Neil Diamond sings the National Anthem prior to Super Bowl XXI between the New York Giants and the Denver Broncos at the Rose Bowl on January 25, 1987 in Pasadena, California
George Rose/Getty Images

Perhaps because it’s a little creepy, Diamond kept that tidbit to himself for years and only broke the news after performing the song at Kennedy’s 50th birthday in 2007. "I’m happy to have gotten it off my chest and to have expressed it to Caroline," Diamond said. "I thought she might be embarrassed, but she seemed to be struck by it and really, really happy."

The plot thickened in 2014, however, as Diamond told the gang at NBC’s TODAY that the song is really about his first wife, Marsha. "I couldn’t get Marsha into the three-syllable name I needed,” Diamond said. "So I had Caroline Kennedy’s name from years ago in one of my books. I tried ‘Sweet Caroline,’ and that worked."

It certainly did. Released in 1969, "Sweet Caroline" rose to #4 on the Billboard Hot 100. In the decade that followed, it was covered by Elvis Presley, soul great Bobby Womack, Roy Orbison, and Frank Sinatra. Diamond rates Ol’ Blue Eyes’ version the best of the bunch.

"He did it his way," Diamond told The Sunday Guardian in 2011. "He didn't cop my record at all. I've heard that song by a lot of people and there are a lot of good versions. But Sinatra's swingin', big-band version tops them all by far."


Another key question in the "Sweet Caroline" saga is "why"—why has the song become a staple at Fenway Park in Boston, a city with no discernible connection to Diamond, a native of Brooklyn?

It’s all because of a woman named Amy Tobey, who worked for the Sox via BCN Productions from 1998 to 2004. During those years, Tobey had the wicked awesome job of picking the music at Sox games. She noticed that "Sweet Caroline" was a crowd-pleaser, and like any good baseball fan, she soon developed a superstition. If the Sox were up, and Tobey thought they were going to win the game, she’d play the song somewhere in between the seventh and ninth innings.

"I actually considered it like a good luck charm," Tobey told The Boston Globe in 2005. "Even if they were just one run [ahead], I might still do it. It was just a feel." It became a regular thing in 2002, when Fenway’s new management asked Tobey to play "Sweet Caroline" during the eighth inning of every home game, regardless of the score.

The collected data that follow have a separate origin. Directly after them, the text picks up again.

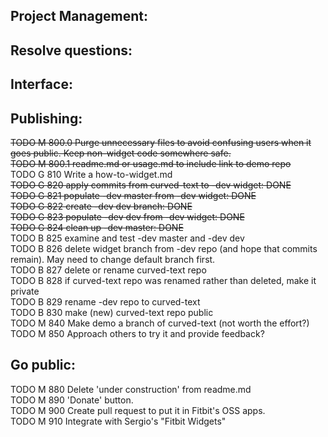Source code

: Project Management:
-

Resolve questions:
-

Interface:
-

Publishing:
-
~~TODO M 800.0 Purge unnecessary files to avoid confusing users when it goes public. Keep non-widget code somewhere safe.~~\
~~TODO M 800.1 readme.md or usage.md to include link to demo repo~~\
TODO G 810 Write a how-to-widget.md\
~~TODO G 820 apply commits from curved-text to -dev widget: DONE~~\
~~TODO G 821 populate -dev master from -dev widget: DONE~~\
~~TODO G 822 create -dev dev branch: DONE~~\
~~TODO G 823 populate -dev dev from -dev widget: DONE~~\
~~TODO G 824 clean up -dev master: DONE~~\
TODO B 825 examine and test -dev master and -dev dev\
TODO B 826 delete widget branch from -dev repo (and hope that commits remain). May need to change default branch first.\
TODO B 827 delete or rename curved-text repo\
TODO B 828 if curved-text repo was renamed rather than deleted, make it private\
TODO B 829 rename -dev repo to curved-text\
TODO B 830 make (new) curved-text repo public\
TODO M 840 Make demo a branch of curved-text (not worth the effort?)\
TODO M 850 Approach others to try it and provide feedback?

 Go public:
 -
TODO M 880 Delete 'under construction' from readme.md\
TODO M 890 'Donate' button.\
TODO M 900 Create pull request to put it in Fitbit's OSS apps.\
TODO M 910 Integrate with Sergio's "Fitbit Widgets"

At first, Tobey was worried that mandatory Diamond would lead to bad luck on the actual diamond. But that wasn’t the case, as the Sox won the World Series in 2004, ending the "Curse of the Bambino" and giving Beantown its first title since 1918. In 2010, Diamond made a surprise appearance at Fenway to perform "Sweet Caroline" during the Red Sox's season opener against the New York Yankees. He wore a Sox cap and a sports coat emblazoned with the message "Keep the Dodgers in Brooklyn."

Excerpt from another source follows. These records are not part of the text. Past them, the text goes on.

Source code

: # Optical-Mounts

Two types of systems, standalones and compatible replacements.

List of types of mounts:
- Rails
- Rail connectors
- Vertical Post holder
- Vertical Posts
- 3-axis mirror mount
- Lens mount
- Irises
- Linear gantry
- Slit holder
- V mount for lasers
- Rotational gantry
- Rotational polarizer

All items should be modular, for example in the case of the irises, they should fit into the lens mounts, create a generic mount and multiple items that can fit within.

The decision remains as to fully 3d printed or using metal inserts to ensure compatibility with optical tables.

A different mood greeted Diamond when he returned to Fenway on April 20, 2013, just five days after bombings at the Boston Marathon killed three people and injured nearly 300 others. "What an honor it is for me to be here today," Diamond told the crowd. "I bring love from the whole country." He then sang along with the ‘69 recording of the song, leading the crowd in the "Ba! Ba! Ba!" and "So good! So good! So good!" ad-libs that have essentially become official lyrics. Diamond also donated all the royalties he received from the song that week, as downloads increased by 597 percent.

The Red Sox aren't the only sports team to have basked in the glory of "Sweet Caroline." The song has become popular with both the Penn State Nittany Lions and Iowa State Cyclones football squads and has even crossed the Atlantic to become part of the music rotation for England's Castleford Tigers crew team and Britain's Oxford United Football Club.

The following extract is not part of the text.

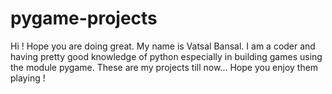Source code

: # pygame-projects
Hi ! Hope you are doing great. My name is Vatsal Bansal. I am a coder and having pretty good knowledge of python especially in building games using the module pygame. These are my projects till now... Hope you enjoy them playing !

Over the last five decades, millions of people have had their lives touched by "Sweet Caroline" in one way or another. The enduring popularity must be a pleasant surprise for Diamond, who had no idea he’d written a classic back in 1969. "Neil didn't like the song at all," Tommy Cogbill, a bass player at American Sound Studio, said in an interview for the 2011 book Memphis Boys. "I actually remember him not liking it and not wanting it to be a single."